We have a curious way of talking about hardship here. Slogging through mountains of homework and weeks of sleep deprivation is an accepted norm; it helps us coalesce around surface commiseration. But when it comes to some deeper issues, conversation still seems rare, though I’m hopeful that lately this has started to change.
Stigma is more insidious than the silence of a student body. It infects the individual, too. For a while, I felt as though I couldn’t tell anyone about my depression. Even as I worked through my insecurities, the shame of talking about them outside a therapist’s office was too strong. That shame partly resulted from my fear of showing vulnerability. But I know I’m not unique.
•••
Still, of all the people struggling here, I have been among the fortunate. I worry more about the students who can’t rely on sympathetic parents for weekly co-pays. I worry about those with depression orders of magnitude more severe than mine — if one can measure depression quantitatively — whose illnesses push them into hospital rooms and medical leave. I worry about the people of any mental state grappling with inadequacy by themselves, ashamed of their shame and alone in their loneliness. And I wonder how it makes them feel each day to navigate a campus brimming with the smartest, sexiest, happiest students in the country.
For a long time at this school, I thought I might be defective — the kind of person that natural selection is meant to weed out. Once depression became habitual, it was difficult to envision change or even to remember what a healthy emotional life felt like.

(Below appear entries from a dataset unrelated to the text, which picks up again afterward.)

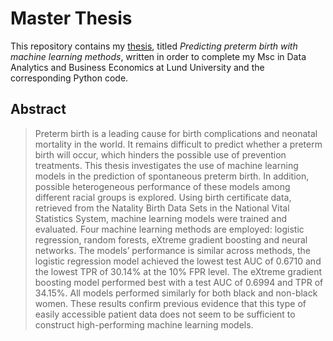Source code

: # Master Thesis

This repository contains my [thesis](https://github.com/zeliedresse/master-thesis/blob/main/Thesis%20Ze%CC%81lie%20Dresse.pdf), titled *Predicting preterm birth with machine learning methods*, written in order to complete my Msc in Data Analytics and Business Economics at Lund University and the corresponding Python code.

## Abstract
> Preterm birth is a leading cause for birth complications and neonatal mortality in the world. It remains difficult to predict whether a preterm birth will occur, which hinders the possible use of prevention treatments. This thesis investigates the use of machine learning models in the prediction of spontaneous preterm birth. In addition, possible heterogeneous performance of these models among different racial groups is explored. Using birth certificate data, retrieved from the Natality Birth Data Sets in the National Vital Statistics System, machine learning models were trained and evaluated. Four machine learning methods are employed: logistic regression, random forests, eXtreme gradient boosting and neural networks. The models’ performance is similar across methods, the logistic regression model achieved the lowest test AUC of 0.6710 and the lowest TPR of 30.14% at the 10% FPR level. The eXtreme gradient boosting model performed best with a test AUC of 0.6994 and TPR of 34.15%. All models performed similarly for both black and non-black women. These results confirm previous evidence that this type of easily accessible patient data does not seem to be sufficient to construct high-performing machine learning models.


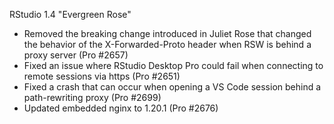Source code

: RStudio 1.4 "Evergreen Rose"

* Removed the breaking change introduced in Juliet Rose that changed the behavior of the X-Forwarded-Proto header when RSW is behind a proxy server (Pro #2657)
* Fixed an issue where RStudio Desktop Pro could fail when connecting to remote sessions via https (Pro #2651)
* Fixed a crash that can occur when opening a VS Code session behind a path-rewriting proxy (Pro #2699)
* Updated embedded nginx to 1.20.1 (Pro #2676)
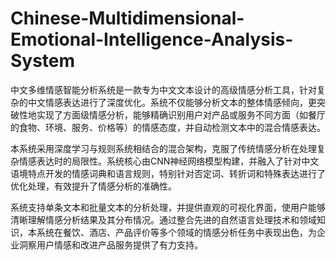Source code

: # Chinese-Multidimensional-Emotional-Intelligence-Analysis-System
中文多维情感智能分析系统是一款专为中文文本设计的高级情感分析工具，针对复杂的中文情感表达进行了深度优化。系统不仅能够分析文本的整体情感倾向，更突破性地实现了方面级情感分析，能够精确识别用户对产品或服务不同方面（如餐厅的食物、环境、服务、价格等）的情感态度，并自动检测文本中的混合情感表达。

本系统采用深度学习与规则系统相结合的混合架构，克服了传统情感分析在处理复杂情感表达时的局限性。系统核心由CNN神经网络模型构建，并融入了针对中文语境特点开发的情感词典和语言规则，特别针对否定词、转折词和特殊表达进行了优化处理，有效提升了情感分析的准确性。

系统支持单条文本和批量文本的分析处理，并提供直观的可视化界面，使用户能够清晰理解情感分析结果及其分布情况。通过整合先进的自然语言处理技术和领域知识，本系统在餐饮、酒店、产品评价等多个领域的情感分析任务中表现出色，为企业洞察用户情感和改进产品服务提供了有力支持。
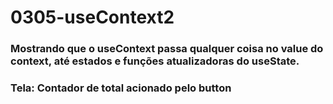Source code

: # 0305-useContext2
### Mostrando que o useContext passa qualquer coisa no value do context, até estados e funções atualizadoras do useState.
### Tela: Contador de total acionado pelo button
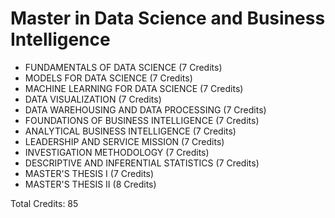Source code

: 
# Master in Data Science and Business Intelligence



* FUNDAMENTALS OF DATA SCIENCE (7 Credits)
* MODELS FOR DATA SCIENCE (7 Credits)
* MACHINE LEARNING FOR DATA SCIENCE (7 Credits)
* DATA VISUALIZATION (7 Credits)
* DATA WAREHOUSING AND DATA PROCESSING (7 Credits)
* FOUNDATIONS OF BUSINESS INTELLIGENCE (7 Credits)
* ANALYTICAL BUSINESS INTELLIGENCE (7 Credits)
* LEADERSHIP AND SERVICE MISSION (7 Credits)
* INVESTIGATION METHODOLOGY (7 Credits)
* DESCRIPTIVE AND INFERENTIAL STATISTICS (7 Credits)
* MASTER'S THESIS I (7 Credits)
* MASTER'S THESIS II (8 Credits)


Total Credits: 85
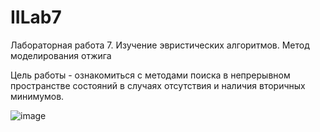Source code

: # IILab7
Лабораторная работа 7. Изучение эвристических алгоритмов. Метод моделирования отжига

Цель работы - ознакомиться с методами поиска в непрерывном пространстве 
состояний в случаях отсутствия и наличия вторичных минимумов.

![image](https://user-images.githubusercontent.com/77233770/138066786-23825756-432f-42a2-8c52-48d3767b0093.png)

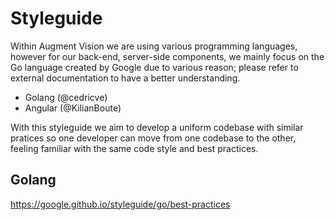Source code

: # Styleguide

Within Augment Vision we are using various programming languages, however for our back-end, server-side components, we mainly focus on the Go language created by Google due to various reason; please refer to external documentation to have a better understanding. 

- Golang (@cedricve)
- Angular (@KilianBoute)

With this styleguide we aim to develop a uniform codebase with similar pratices so one developer can move from one codebase to the other, feeling familiar with the same code style and best practices.

## Golang

https://google.github.io/styleguide/go/best-practices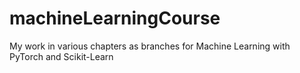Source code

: # machineLearningCourse
My work in various chapters as branches for Machine Learning with PyTorch and Scikit-Learn
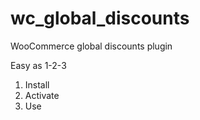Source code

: # wc_global_discounts
WooCommerce global discounts plugin

Easy as 1-2-3
1. Install
2. Activate
3. Use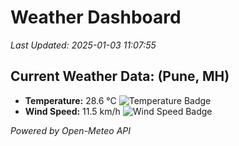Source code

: 
# Weather Dashboard

_Last Updated: 2025-01-03 11:07:55_

## Current Weather Data: (Pune, MH)
- **Temperature:** 28.6 °C ![Temperature Badge](https://img.shields.io/badge/Temperature-Medium%20Temp-green)
- **Wind Speed:** 11.5 km/h ![Wind Speed Badge](https://img.shields.io/badge/Wind%20Speed-Low%20Wind-blue)

*Powered by Open-Meteo API*
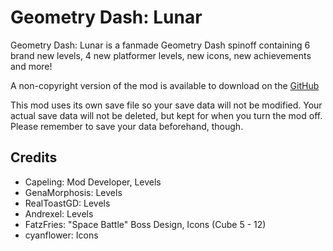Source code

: # **Geometry Dash: Lunar**

Geometry Dash: Lunar is a fanmade Geometry Dash spinoff containing 6 brand new levels, 4 new platformer levels, new icons, new achievements and more!

A non-copyright version of the mod is available to download on the [GitHub](https://github.com/Capeling/geometry-dash-lunar-u2)

This mod uses its own save file so your save data will not be modified. Your actual save data will not be deleted, but kept for when you turn the mod off. Please remember to save your data beforehand, though.

## **Credits**
- Capeling: Mod Developer, Levels
- GenaMorphosis: Levels
- RealToastGD: Levels
- Andrexel: Levels
- FatzFries: "Space Battle" Boss Design, Icons (Cube 5 - 12)
- cyanflower: Icons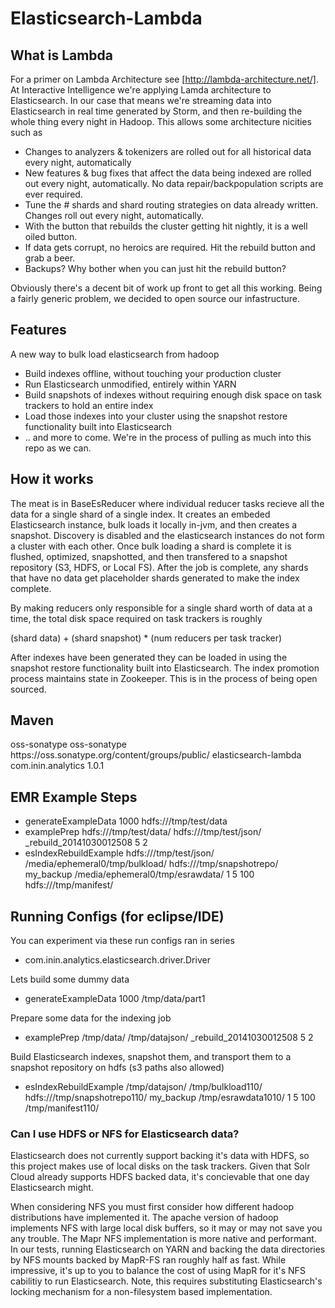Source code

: # Elasticsearch-Lambda 

## What is Lambda

For a primer on Lambda Architecture see [http://lambda-architecture.net/]. At Interactive Intelligence we're applying Lamda architecture to Elasticsearch. In our case that means we're streaming data into Elasticsearch in real time generated by Storm, and then re-building the whole thing every night in Hadoop. This allows some architecture nicities such as 

 * Changes to analyzers & tokenizers are rolled out for all historical data every night, automatically
 * New features & bug fixes that affect the data being indexed are rolled out every night, automatically. No data repair/backpopulation scripts are ever required.
 * Tune the # shards and shard routing strategies on data already written. Changes roll out every night, automatically.   
 * With the button that rebuilds the cluster getting hit nightly, it is a well oiled button.
 * If data gets corrupt, no heroics are required. Hit the rebuild button and grab a beer.
 * Backups? Why bother when you can just hit the rebuild button?
  
Obviously there's a decent bit of work up front to get all this working. Being a fairly generic problem, we decided to open source our infastructure. 

## Features

A new way to bulk load elasticsearch from hadoop

 * Build indexes offline, without touching your production cluster
 * Run Elasticsearch unmodified, entirely within YARN
 * Build snapshots of indexes without requiring enough disk space on task trackers to hold an entire index
 * Load those indexes into your cluster using the snapshot restore functionality built into Elasticsearch
 * .. and more to come. We're in the process of pulling as much into this repo as we can. 
 

## How it works

The meat is in BaseEsReducer where individual reducer tasks recieve all the data for a single shard of a single index. It creates an embeded Elasticsearch instance, bulk loads it locally in-jvm, and then creates a snapshot. Discovery is disabled and the elasticsearch instances do not form a cluster with each other. Once bulk loading a shard is complete it is flushed, optimized, snapshotted, and then transfered to a snapshot repository (S3, HDFS, or Local FS). After the job is complete, any shards that have no data get placeholder shards generated to make the index complete.   

By making reducers only responsible for a single shard worth of data at a time, the total disk space required on task trackers is roughly

(shard data) + (shard snapshot) * (num reducers per task tracker)   

After indexes have been generated they can be loaded in using the snapshot restore functionality built into Elasticsearch. The index promotion process maintains state in Zookeeper. This is in the process of being open sourced.

## Maven

<repository>
<id>oss-sonatype</id>
<name>oss-sonatype</name>
<url>https://oss.sonatype.org/content/groups/public/</url>
</repository>

<dependency>
<artifactId>elasticsearch-lambda</artifactId>
<groupId>com.inin.analytics</groupId>
<version>1.0.1</version>
</dependency>


## EMR Example Steps

 * generateExampleData 1000 hdfs:///tmp/test/data 
 * examplePrep hdfs:///tmp/test/data/ hdfs:///tmp/test/json/ _rebuild_20141030012508 5 2
 * esIndexRebuildExample hdfs:///tmp/test/json/ /media/ephemeral0/tmp/bulkload/ hdfs:///tmp/snapshotrepo/ my_backup /media/ephemeral0/tmp/esrawdata/ 1 5 100 hdfs:///tmp/manifest/

 
## Running Configs (for eclipse/IDE) 
You can experiment via these run configs ran in series
 
 * com.inin.analytics.elasticsearch.driver.Driver
 
Lets build some dummy data

 * generateExampleData 1000 /tmp/data/part1
 
Prepare some data for the indexing job

 * examplePrep /tmp/data/ /tmp/datajson/ _rebuild_20141030012508 5 2  

Build Elasticsearch indexes, snapshot them, and transport them to a snapshot repository on hdfs (s3 paths also allowed)

 * esIndexRebuildExample /tmp/datajson/ /tmp/bulkload110/ hdfs:///tmp/snapshotrepo110/ my_backup /tmp/esrawdata1010/ 1 5 100 /tmp/manifest110/

### Can I use HDFS or NFS for Elasticsearch data?

Elasticsearch does not currently support backing it's data with HDFS, so this project makes use of local disks on the task trackers. Given that Solr Cloud already supports HDFS backed data, it's concievable that one day Elasticsearch might.

When considering NFS you must first consider how different hadoop distributions have implemented it. The apache version of hadoop implements NFS with large local disk buffers, so it may or may not save you any trouble. The Mapr NFS implementation is more native and performant. In our tests, running Elasticsearch on YARN and backing the data directories by NFS mounts backed by MapR-FS ran roughly half as fast. While impressive, it's up to you to balance the cost of using MapR for it's NFS cabilitiy to run Elasticsearch. Note, this requires substituting Elasticsearch's locking mechanism for a non-filesystem based implementation.
 
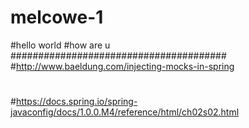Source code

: # melcowe-1
#hello world 
#how are u
#######################################
#http://www.baeldung.com/injecting-mocks-in-spring
#
#https://docs.spring.io/spring-javaconfig/docs/1.0.0.M4/reference/html/ch02s02.html
#
#
#
#
#
#


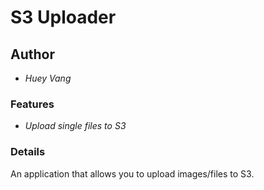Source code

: # S3 Uploader

## Author

* *Huey Vang*

### Features

* *Upload single files to S3*

### Details

An application that allows you to upload images/files to S3.
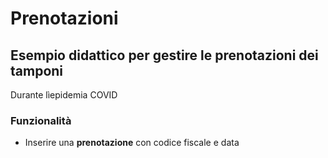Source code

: # Prenotazioni
## Esempio didattico per gestire le prenotazioni dei tamponi

Durante lìepidemia COVID

### Funzionalità
- Inserire una **prenotazione** con codice fiscale e data
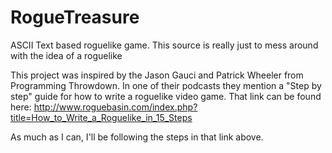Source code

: # RogueTreasure
ASCII Text based roguelike game. This source is really just to mess around with the idea of a roguelike

This project was inspired by the Jason Gauci and Patrick Wheeler from Programming Throwdown. In one of their podcasts they mention a "Step by step" guide for how to write a roguelike video game. That link can be found here:
http://www.roguebasin.com/index.php?title=How_to_Write_a_Roguelike_in_15_Steps

As much as I can, I'll be following the steps in that link above.
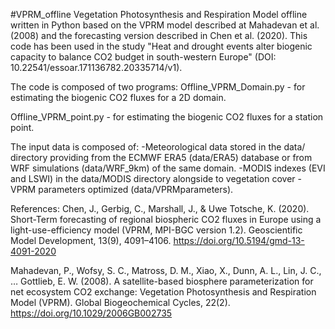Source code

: #VPRM_offline
Vegetation Photosynthesis and Respiration Model offline written in Python based on the VPRM model 
described at Mahadevan et al. (2008) and the forecasting version described in Chen et al. (2020). This code has been used in the study "Heat and drought events alter biogenic capacity to balance CO2 budget in south-western Europe" (DOI: 10.22541/essoar.171136782.20335714/v1).

The code is composed of two programs:
Offline_VPRM_Domain.py - for estimating the biogenic CO2 fluxes for a 2D domain.

Offline_VPRM_point.py - for estimating the biogenic CO2 fluxes for a station point. 

The input data is composed of:
-Meteorological data stored in the data/ directory providing from the ECMWF ERA5 (data/ERA5) database or from WRF simulations (data/WRF_9km) of the same domain. 
-MODIS indexes (EVI and LSWI) in the data/MODIS directory alongside to vegetation cover
-VPRM parameters optimized (data/VPRMparameters).


References:
Chen, J., Gerbig, C., Marshall, J., & Uwe Totsche, K. (2020). Short-Term forecasting of regional biospheric CO2 fluxes in Europe using a light-use-efficiency model (VPRM, MPI-BGC version 1.2). Geoscientific Model Development, 13(9), 4091–4106. https://doi.org/10.5194/gmd-13-4091-2020

Mahadevan, P., Wofsy, S. C., Matross, D. M., Xiao, X., Dunn, A. L., Lin, J. C., … Gottlieb, E. W. (2008). A satellite-based biosphere parameterization for net ecosystem CO2 exchange: Vegetation Photosynthesis and Respiration Model (VPRM). Global Biogeochemical Cycles, 22(2). https://doi.org/10.1029/2006GB002735
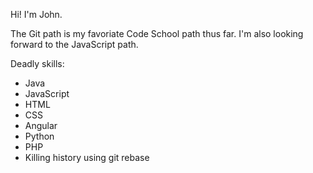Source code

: Hi! I'm John.

The Git path is my favoriate Code School path thus far. I'm also looking forward to the JavaScript path.

Deadly skills:
* Java
* JavaScript
* HTML
* CSS
* Angular
* Python
* PHP
* Killing history using git rebase
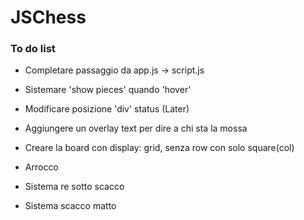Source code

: # JSChess


### To do list

* Completare passaggio da app.js -> script.js

* Sistemare 'show pieces' quando 'hover'

* Modificare posizione 'div' status (Later)

* Aggiungere un overlay text per dire a chi sta la mossa

* Creare la board con display: grid, senza row con solo square(col)

* Arrocco

* Sistema re sotto scacco

* Sistema scacco matto
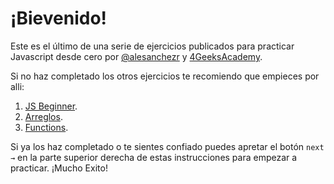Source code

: # ¡Bievenido!
 
Este es el último de una serie de ejercicios publicados para practicar Javascript desde cero por [@alesanchezr](https://twitter.com/alesanchezr) y [4GeeksAcademy](https://4geeksacademy.com).

Si no haz completado los otros ejercicios te recomiendo que empieces por alli:

1. [JS Beginner](https://github.com/4GeeksAcademy/javascript-beginner-exercises-tutorial).
2. [Arreglos](https://github.com/4GeeksAcademy/javascript-arrays-exercises-tutorial).
3. [Functions](https://github.com/4GeeksAcademy/javascript-functions-exercises-tutorial).

Si ya los haz completado o te sientes confiado puedes apretar el botón `next →` en la parte superior derecha de estas instrucciones para empezar a practicar. ¡Mucho Exito!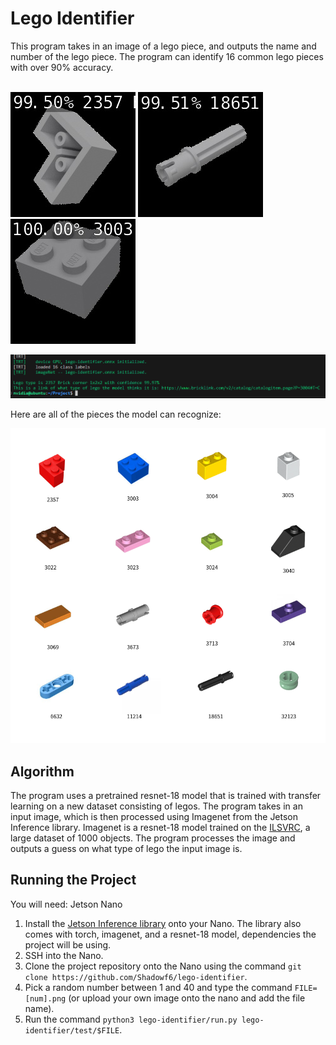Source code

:# Lego Identifier

This program takes in an image of a lego piece, and outputs the name and number of the lego piece. The program can identify 16 common lego pieces with over 90% accuracy.

\
![This is a Lego corner piece.](./examples/example1.jpg)
![This is a Lego cross axle.](./examples/example2.jpg)
![This is a Lego 2x2 brick.](./examples/example3.jpg)

![This is an example of what the program outputs](./examples/test.png)

Here are all of the pieces the model can recognize:

![This image contains all 16 pieces the model is trained on.](./examples/catalog.png)


## Algorithm

The program uses a pretrained resnet-18 model that is trained with transfer learning on a new dataset consisting of legos. The program takes in an input image, which is then processed using Imagenet from the Jetson Inference library. Imagenet is a resnet-18 model trained on the <a href="https://www.image-net.org/challenges/LSVRC/">ILSVRC</a>, a large dataset of 1000 objects. The program processes the image and outputs a guess on what type of lego the input image is.

## Running the Project

You will need: Jetson Nano

1. Install the <a href="https://github.com/dusty-nv/jetson-inference">Jetson Inference library</a> onto your Nano. The library also comes with torch, imagenet, and a resnet-18 model, dependencies the project will be using.
2. SSH into the Nano.
3. Clone the project repository onto the Nano using the command `git clone https://github.com/Shadowf6/lego-identifier`.
4. Pick a random number between 1 and 40 and type the command `FILE=[num].png` (or upload your own image onto the nano and add the file name).
5. Run the command `python3 lego-identifier/run.py lego-identifier/test/$FILE`.
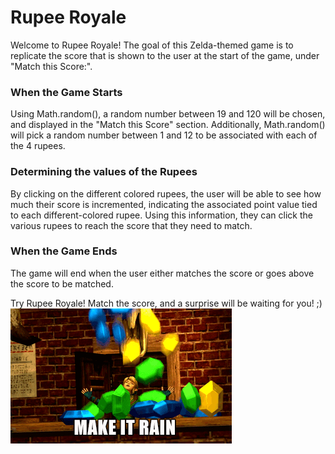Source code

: # Rupee Royale 

Welcome to Rupee Royale! The goal of this Zelda-themed game is to replicate the score that is shown to the user at the start of the game, under "Match this Score:". 

### When the Game Starts
Using Math.random(), a random number between 19 and 120 will be chosen, and displayed in the "Match this Score" section. 
Additionally, Math.random() will pick a random number between 1 and 12 to be associated with each of the 4 rupees. 

### Determining the values of the Rupees
By clicking on the different colored rupees, the user will be able to see how much their score is incremented, indicating the associated point value tied to each different-colored rupee. Using this information, they can click the various rupees to reach the score that they need to match. 

### When the Game Ends 
The game will end when the user either matches the score or goes above the score to be matched. 

Try Rupee Royale! Match the score, and a surprise will be waiting for you! ;)
![Rupee Surprise](assets/images/IMG-4386.GIF)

And I won’t pretend that all my problems have evaporated. Some residue always lingers; a certain darkness is always accessible; and some nights still drag me down. But sadness doesn’t attack as often as it used to, and when it does, I have ways to handle it.
I am devising my own language for understanding this life. The perfectionist in me struggled so long to reconcile dreams with reality, and the process of letting fantasies go has been painful. But it has also brought me closer to some truer ambitions. In fits and starts, I have become a bit more comfortable with uncertainties, slower to judge and hungrier for genuine connections. If I believed in normalcy, I would say I’m heading there now.